# 20 guage



## predator hunter (May 4, 2006)

would a 20 guage be to much on squirrels and rabbits?


----------



## Brower (Mar 10, 2006)

No, perfect for rabbits....maybe a lil strong on squirrls but hopefully if your planning on eating them try and get as much of the shot into the head that way you dont ruin to much meat.


----------



## predator hunter (May 4, 2006)

thanks for the info


----------



## Brower (Mar 10, 2006)

no problem


----------



## Remington 7400 (Dec 14, 2005)

Yes a 20 is a great squirrel gun. Don't know where you guys are hunting but a .410 don't reach up into the tops of the oaks and hickories here in Kentucky worth a $hit.
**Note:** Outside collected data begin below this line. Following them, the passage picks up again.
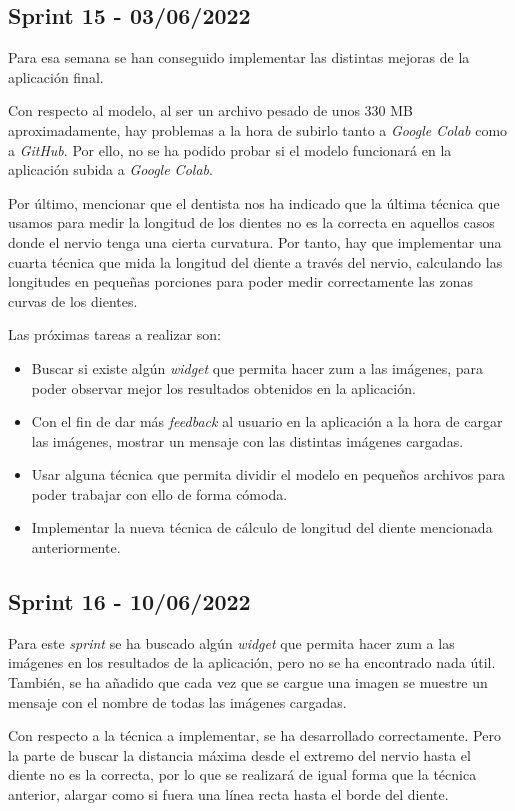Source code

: \subsection{Sprint 15 - 03/06/2022}
Para esa semana se han conseguido implementar las distintas mejoras de la aplicación final. 

Con respecto al modelo, al ser un archivo pesado de unos 330 MB aproximadamente, hay problemas a la hora de subirlo tanto a \emph{Google Colab} como a \emph{GitHub}. Por ello, no se ha podido probar si el modelo funcionará en la aplicación subida a \emph{Google Colab}.

Por último, mencionar que el dentista nos ha indicado que la última técnica que usamos para medir la longitud de los dientes no es la correcta en aquellos casos donde el nervio tenga una cierta curvatura. Por tanto, hay que implementar una cuarta técnica que mida la longitud del diente a través del nervio, calculando las longitudes en pequeñas porciones para poder medir correctamente las zonas curvas de los dientes.

Las próximas tareas a realizar son:
\begin{itemize}
    \item Buscar si existe algún \emph{widget} que permita hacer zum a las imágenes, para poder observar mejor los resultados obtenidos en la aplicación.
    \item Con el fin de dar más \emph{feedback} al usuario en la aplicación a la hora de cargar las imágenes, mostrar un mensaje con las distintas imágenes cargadas.
    \item Usar alguna técnica que permita dividir el modelo en pequeños archivos para poder trabajar con ello de forma cómoda.
    \item Implementar la nueva técnica de cálculo de longitud del diente mencionada anteriormente.
\end{itemize}

\subsection{Sprint 16 - 10/06/2022}
Para este \emph{sprint} se ha buscado algún \emph{widget} que permita hacer zum a las imágenes en los resultados de la aplicación, pero no se ha encontrado nada útil. También, se ha añadido que cada vez que se cargue una imagen se muestre un mensaje con el nombre de todas las imágenes cargadas.

Con respecto a la técnica a implementar, se ha desarrollado correctamente. Pero la parte de buscar la distancia máxima desde el extremo del nervio hasta el diente no es la correcta, por lo que se realizará de igual forma que la técnica anterior, alargar como si fuera una línea recta hasta el borde del diente.


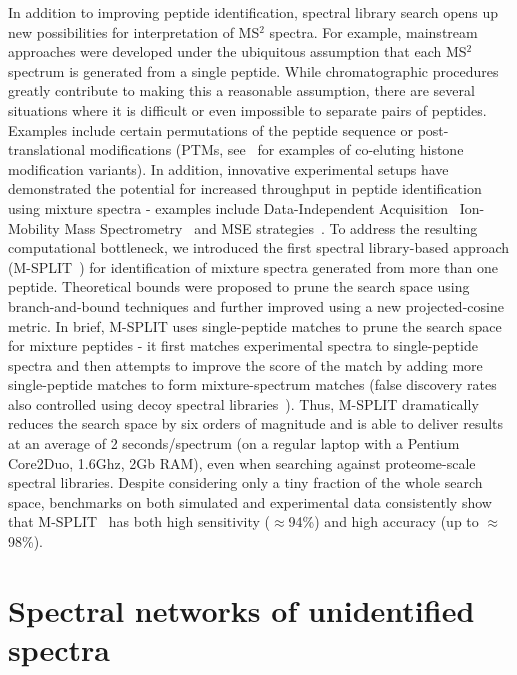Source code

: \documentclass[8.5pt,twoside,twocolumn]{article}
\begin{document}
In addition to improving peptide identification, spectral library search opens up new possibilities for interpretation of MS$^2$ spectra. For example, mainstream approaches were developed under the ubiquitous assumption that each MS$^2$ spectrum is generated from a single peptide. While chromatographic procedures greatly contribute to making this a reasonable assumption, there are several situations where it is difficult or even impossible to separate pairs of peptides. Examples include certain permutations of the peptide sequence or post-translational modifications (PTMs, see~\cite{phanstiel08} for examples of co-eluting histone modification variants). In addition, innovative experimental setups have demonstrated the potential for increased throughput in peptide identification using mixture spectra - examples include Data-Independent Acquisition~\cite{venable04dia} Ion-Mobility Mass Spectrometry~\cite{masselon03} and MSE strategies~\cite{chakraborty07}. To address the resulting computational bottleneck, we introduced the first spectral library-based approach (M-SPLIT~\cite{wang10}) for identification of mixture spectra generated from more than one peptide. Theoretical bounds were proposed to prune the search space using branch-and-bound techniques and further improved using a new projected-cosine metric. In brief, M-SPLIT uses single-peptide matches to prune the search space for mixture peptides - it first matches experimental spectra to single-peptide spectra and then attempts to improve the score of the match by adding more single-peptide matches to form mixture-spectrum matches (false discovery rates also controlled using decoy spectral libraries~\cite{lam10}). Thus, M-SPLIT dramatically reduces the search space by six orders of magnitude and is able to deliver results at an average of 2 seconds/spectrum (on a regular laptop with a Pentium Core2Duo, 1.6Ghz, 2Gb RAM), even when searching against proteome-scale spectral libraries. Despite considering only a tiny fraction of the whole search space, benchmarks on both simulated and experimental data consistently show that M-SPLIT~\cite{wang10} has both high sensitivity ($\approx$94\%) and high accuracy (up to $\approx$98\%).

\section{Spectral networks of unidentified spectra}
\end{document}
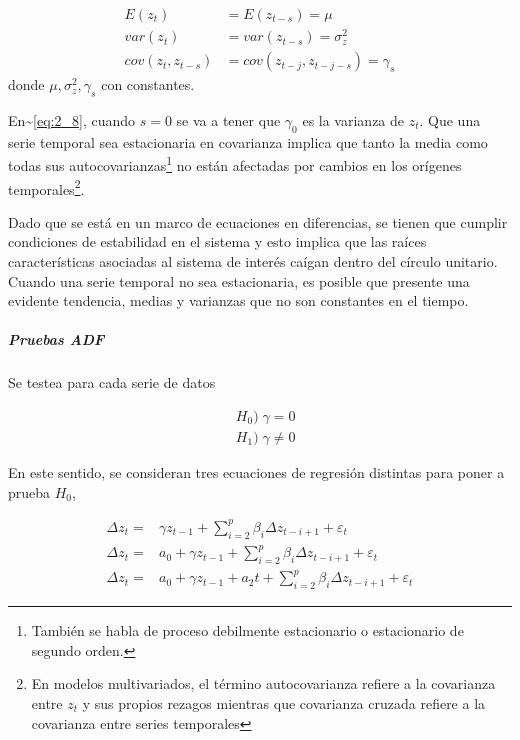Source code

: \documentclass[
  oneside]{article}
\begin{document}
\begin{align}
    \label{eq:2_7}
    E(z_{t})&=E(z_{t-s})=\mu\\
    \label{eq:2_8}
    var(z_t)&=var(z_{t-s})=\sigma^2_z\\
    \label{eq:2_9}
    cov(z_t,z_{t-s})&=cov(z_{t-j},z_{t-j-s})=\gamma_s
\end{align} donde \(\mu, \sigma^2_z, \gamma_s\) con constantes.

En\textasciitilde{}\eqref{eq:2_8}, cuando \(s=0\) se va a tener que
\(\gamma_0\) es la varianza de \(z_t\). Que una serie temporal sea
estacionaria en covarianza implica que tanto la media como todas sus
autocovarianzas\footnote{También se habla de proceso debilmente estacionario o estacionario de segundo orden.}
no están afectadas por cambios en los orígenes
temporales\footnote{En modelos multivariados, el término autocovarianza refiere a la covarianza entre $z_t$ y sus propios rezagos mientras que covarianza cruzada refiere a la covarianza entre series temporales}.

Dado que se está en un marco de ecuaciones en diferencias, se tienen que
cumplir condiciones de estabilidad en el sistema y esto implica que las
raíces características asociadas al sistema de interés caígan dentro del
círculo unitario. Cuando una serie temporal no sea estacionaria, es
posible que presente una evidente tendencia, medias y varianzas que no
son constantes en el tiempo.

\hypertarget{pruebas-adf}{%
\subparagraph{Pruebas ADF}\label{pruebas-adf}}

Se testea para cada serie de datos

\begin{align*}
    &H_0)\; \gamma = 0\\
    &H_1)\; \gamma \neq 0   
\end{align*}

En este sentido, se consideran tres ecuaciones de regresión distintas
para poner a prueba \(H_0\),

\begin{align}
    \label{eq: modelo_c}
    \Delta z_t=&\gamma z_{t-1} + \sum_{i=2}^p \beta_i \Delta z_{t-i+1} + \varepsilon_t \\
    \label{eq: modelo_b}
    \Delta z_t=&a_0+\gamma z_{t-1} + \sum_{i=2}^p \beta_i \Delta z_{t-i+1} + \varepsilon_t \\
    \label{eq: modelo_a}
    \Delta z_t=&a_0+\gamma z_{t-1} + a_2 t+ \sum_{i=2}^p \beta_i \Delta z_{t-i+1} + \varepsilon_t
\end{align}
\end{document}
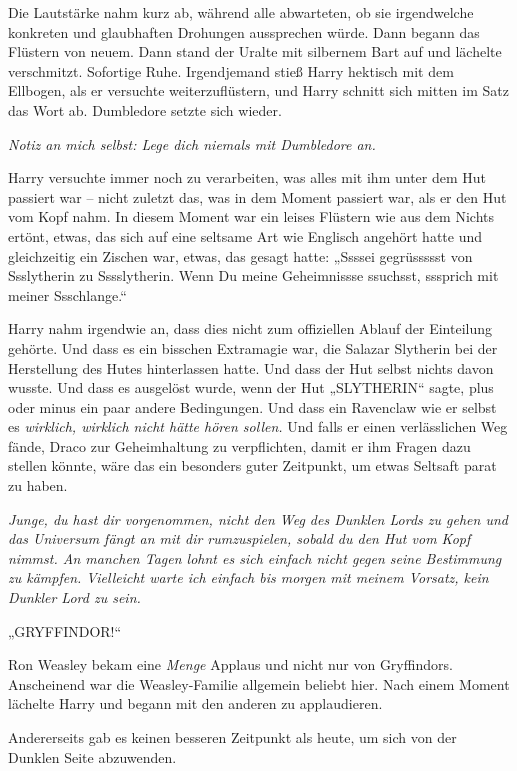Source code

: Die Lautstärke nahm kurz ab, während alle abwarteten, ob sie irgendwelche konkreten und glaubhaften Drohungen aussprechen würde. Dann begann das Flüstern von neuem.
Dann stand der Uralte mit silbernem Bart auf und lächelte verschmitzt.
Sofortige Ruhe. Irgendjemand stieß Harry hektisch mit dem Ellbogen, als er versuchte weiterzuflüstern, und Harry schnitt sich mitten im Satz das Wort ab.
Dumbledore setzte sich wieder.

\emph{Notiz an mich selbst: Lege dich niemals mit Dumbledore an.}

Harry versuchte immer noch zu verarbeiten, was alles mit ihm unter dem Hut passiert war – nicht zuletzt das, was in dem Moment passiert war, als er den Hut vom Kopf nahm. In diesem Moment war ein leises Flüstern wie aus dem Nichts ertönt, etwas, das sich auf eine seltsame Art wie Englisch angehört hatte und gleichzeitig ein Zischen war, etwas, das gesagt hatte: „Ssssei gegrüssssst von Ssslytherin zu Sssslytherin. Wenn Du meine Geheimnissse ssuchsst, sssprich mit meiner Ssschlange.“

Harry nahm irgendwie an, dass dies nicht zum offiziellen Ablauf der Einteilung gehörte. Und dass es ein bisschen Extramagie war, die Salazar Slytherin bei der Herstellung des Hutes hinterlassen hatte. Und dass der Hut selbst nichts davon wusste. Und dass es ausgelöst wurde, wenn der Hut „SLYTHERIN“ sagte, plus oder minus ein paar andere Bedingungen. Und dass ein Ravenclaw wie er selbst es \emph{wirklich, wirklich nicht hätte hören sollen.} Und falls er einen verlässlichen Weg fände, Draco zur Geheimhaltung zu verpflichten, damit er ihm Fragen dazu stellen könnte, wäre das ein besonders guter Zeitpunkt, um etwas Seltsaft parat zu haben.

\emph{Junge, du hast dir vorgenommen, nicht den Weg des Dunklen Lords zu gehen und das Universum fängt an mit dir rumzuspielen, sobald du den Hut vom Kopf nimmst. An manchen Tagen lohnt es sich einfach nicht gegen seine Bestimmung zu kämpfen. Vielleicht warte ich einfach bis morgen mit meinem Vorsatz, kein Dunkler Lord zu sein.}

„GRYFFINDOR!“

Ron Weasley bekam eine \emph{Menge} Applaus und nicht nur von Gryffindors. Anscheinend war die Weasley-Familie allgemein beliebt hier. Nach einem Moment lächelte Harry und begann mit den anderen zu applaudieren.

Andererseits gab es keinen besseren Zeitpunkt als heute, um sich von der Dunklen Seite abzuwenden.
Most of the guys you see hunting here actually prefer the 12 ga. Full chokes and high brass number 6's, talk about bang flop! :lol:


----------



## predator hunter (May 4, 2006)

lol. I have a 410 and I have the same problem. :sniper:


----------



## Gohon (Feb 14, 2005)

I often use a 20 gauge full choke, sometimes mod choke but have pretty much gone to #4 shot for squirrels. Reason being is less shot with the #4's but great penetration. It only takes a few pellets to down a squirrel and if you pattern your gun you can actually learn to take the squirrel with the edge of the pattern which usually puts the shot in the head and shoulders only. Of course if he just has his head poked out it is a straight on shot. Ditto for rabbits. Number 4's or 5's are my choice but #6's work well also............ I just like the larger shot for less meat damage. Wouldn't use anything smaller than that though unless you like picking lead from your teeth. Thing is, pattern your shotgun so you know where it shoots.


----------



## FishnNut1956 (Nov 29, 2006)

Yes, a 20 would work great. I have used a 12 with a full choke for years. I wouldn't say that I never ruin any meat, but I usually get the head shot. Knowing your pattern is the key, in my opinion, to successful hunting with the shotgun. 
I'm trying a .22 now, but may go back to the shotgun, unless I get a dog.


----------